By David Kordus.
Governor Brown has proposed a ballot initiative that would reform prison sentencing in California, increasing parole opportunities for non-violent felons. Our January PPIC Statewide Survey findings show a public opinion environment that may be favorable to the governor’s proposal.
Our survey shows that many Californians believe—incorrectly—that prisons and corrections account for the largest share of state spending. When asked to select the largest spending area of the state budget, California likely voters are most likely to choose prisons and corrections (41%)—this is consistent with our findings over the past several years. In fact, the allocation for prisons and corrections in the governor’s 2016–17 budget proposal ($10.6 billion) comes in behind higher education ($14.6 billion), health and human services ($33.7 billion), and K–12 education ($51.2 billion).

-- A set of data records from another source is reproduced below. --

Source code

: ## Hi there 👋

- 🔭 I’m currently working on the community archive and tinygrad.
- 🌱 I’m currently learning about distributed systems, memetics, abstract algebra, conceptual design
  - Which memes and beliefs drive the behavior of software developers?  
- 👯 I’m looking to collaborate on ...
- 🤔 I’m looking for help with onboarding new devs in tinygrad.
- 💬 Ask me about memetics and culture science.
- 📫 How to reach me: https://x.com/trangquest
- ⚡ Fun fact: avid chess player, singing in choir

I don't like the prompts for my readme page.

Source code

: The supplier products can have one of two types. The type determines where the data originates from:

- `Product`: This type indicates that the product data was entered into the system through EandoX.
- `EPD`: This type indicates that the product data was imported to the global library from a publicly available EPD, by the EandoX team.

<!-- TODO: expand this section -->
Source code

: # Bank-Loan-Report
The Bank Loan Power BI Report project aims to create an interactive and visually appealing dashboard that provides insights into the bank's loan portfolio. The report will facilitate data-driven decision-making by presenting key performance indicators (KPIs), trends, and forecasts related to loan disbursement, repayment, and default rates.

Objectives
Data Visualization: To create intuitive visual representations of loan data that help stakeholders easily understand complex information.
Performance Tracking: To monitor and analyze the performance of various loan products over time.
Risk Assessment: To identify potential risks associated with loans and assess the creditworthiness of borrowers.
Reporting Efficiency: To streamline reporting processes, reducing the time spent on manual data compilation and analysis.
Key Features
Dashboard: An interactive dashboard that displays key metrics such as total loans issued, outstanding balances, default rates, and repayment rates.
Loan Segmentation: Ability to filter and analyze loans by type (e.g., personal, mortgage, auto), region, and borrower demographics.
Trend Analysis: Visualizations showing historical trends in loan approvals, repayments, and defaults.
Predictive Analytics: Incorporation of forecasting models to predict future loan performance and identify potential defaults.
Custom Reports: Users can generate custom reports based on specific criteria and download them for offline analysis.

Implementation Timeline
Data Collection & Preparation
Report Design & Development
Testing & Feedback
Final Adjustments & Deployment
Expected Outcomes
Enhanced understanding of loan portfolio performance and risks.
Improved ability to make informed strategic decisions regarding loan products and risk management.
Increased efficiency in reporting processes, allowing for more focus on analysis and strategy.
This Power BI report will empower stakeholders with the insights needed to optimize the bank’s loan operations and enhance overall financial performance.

If the governor’s sentencing reform proposal is perceived as a way to reduce spending on prisons and corrections, it could benefit from this overestimation of state corrections spending. The proposal could also benefit from a contrasting opinion: only 3 percent of likely voters say that prisons and corrections should be the highest spending priority.
Californians’ current attitudes toward crime may also bode well for sentencing reform. Just 3 percent of likely voters name crime, gangs, or drugs as the most important issue for the governor and legislature to work on this year. And only 15 percent of likely voters say violence and street crime are a big problem in their communities today—down somewhat from January 2015 (22%). Furthermore, a solid majority of likely voters (63%) say that the criminal justice system is biased against blacks and other minorities, a share that is somewhat larger than it was last January (55%).
Given these attitudes toward crime and the criminal justice system, along with Californians’ desire to see less spending on prisons and corrections, the governor’s proposal for sentencing reform could be well received.